Je ne parlerais pas de déséquilibre. Quelques fois, c’est vrai, des professeurs sont réticents à bouger et il va falloir que cela change. Leur vocation est d’enseigner partout, j’ai bien insisté là-dessus avec nos jeunes recrues. Tous doivent comprendre qu’ils auront à travailler avec tous types d’élèves, partout dans l’île. Qu’on ne vienne pas me dire c’est trop loin, ceci, cela, non. Moi, je sortais de Rivière-du-Rempart pour venir travailler à Quatre-Bornes. Je partais tôt de chez moi et je n’ai jamais été en retard.
Vous faites la leçon ?
Je ne fais pas la leçon. Je dis simplement, et calmement, qu’un professeur, à partir du moment où il est recruté, doit prendre conscience qu’il est là pour tous les enfants.
Un peu de poésie dans ce monde académique, vous êtes d’accord ?
Avec plaisir !
«Les maîtres d’école sont des jardiniers en intelligences humaines.» C’est du Victor Hugo, ça vous parle ?
Bien sûr que ça me parle ! Je crois que nous, les éducateurs, ne mesurons pas la chance que nous avons. Nous sommes peut-être les seuls à qui les parents confient leurs enfants en toute confiance. Quand vous emmenez votre enfant chez le médecin, vous êtes plein d’appréhensions. Mais quand vous le quittez à l’école, vous êtes plein d’espoir.
Et vous, qu’avez-vous envie de semer ?
Deux choses très importantes : l’amour du pays et le sentiment du devoir. (Sur le ton de la confidence) Je dois vous dire quelque chose : je n’aime pas voir des gens qui ne s’impliquent pas, qui bâclent le travail, ça me chagrine. Quand vous avez l’occasion de faire quelque chose de bien pour votre pays – je parle même des fonctionnaires, hein – il ne faut pas hésiter, il faut y aller, tout donner.

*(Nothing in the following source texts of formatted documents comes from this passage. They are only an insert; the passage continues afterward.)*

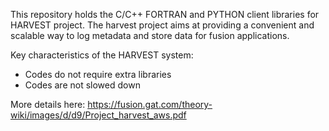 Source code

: This repository holds the C/C++ FORTRAN and PYTHON client libraries for HARVEST project.
The harvest project aims at providing a convenient and scalable way to log metadata and store data for fusion applications.

Key characteristics of the HARVEST system:
* Codes do not require extra libraries
* Codes are not slowed down

More details here: https://fusion.gat.com/theory-wiki/images/d/d9/Project_harvest_aws.pdf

Des fonctionnaires ne jouent pas le jeu de la réforme ?
Un bon 90 % est entré dans l’esprit de la réforme. C’est ça, pour moi, le sens du devoir. Vous avez déjà été à Singapour ? Là-bas, le pays passe avant tout, chaque fonctionnaire s’y dévoue corps et âme. J’aimerais que nos jeunes grandissent avec ces valeurs : le patriotisme et le sens du devoir.
C’est la saison des résolutions…
Je n’en prends jamais… (Elle réfléchit) En fait, si, j’ai envie de changer quelque chose, mais c’est personnel… (Elle hésite un instant avant de se lancer) Ces trois dernières années, j’ai consacré beaucoup de temps à mon travail et à ma circonscription. Cette année, je vais prendre un peu plus de temps pour les miens. Je vais penser à ma famille, à mes enfants.
Et votre résolution la plus inavouable ?
Inavouable ? Vous vous trompez de «cliente» (rire).
Allez, un dernier petit effort…
Je vais vous dire un secret : je n’ai jamais fait dans l’inavouable et je ne compte pas m’y mettre en 2018 (éclat de rire).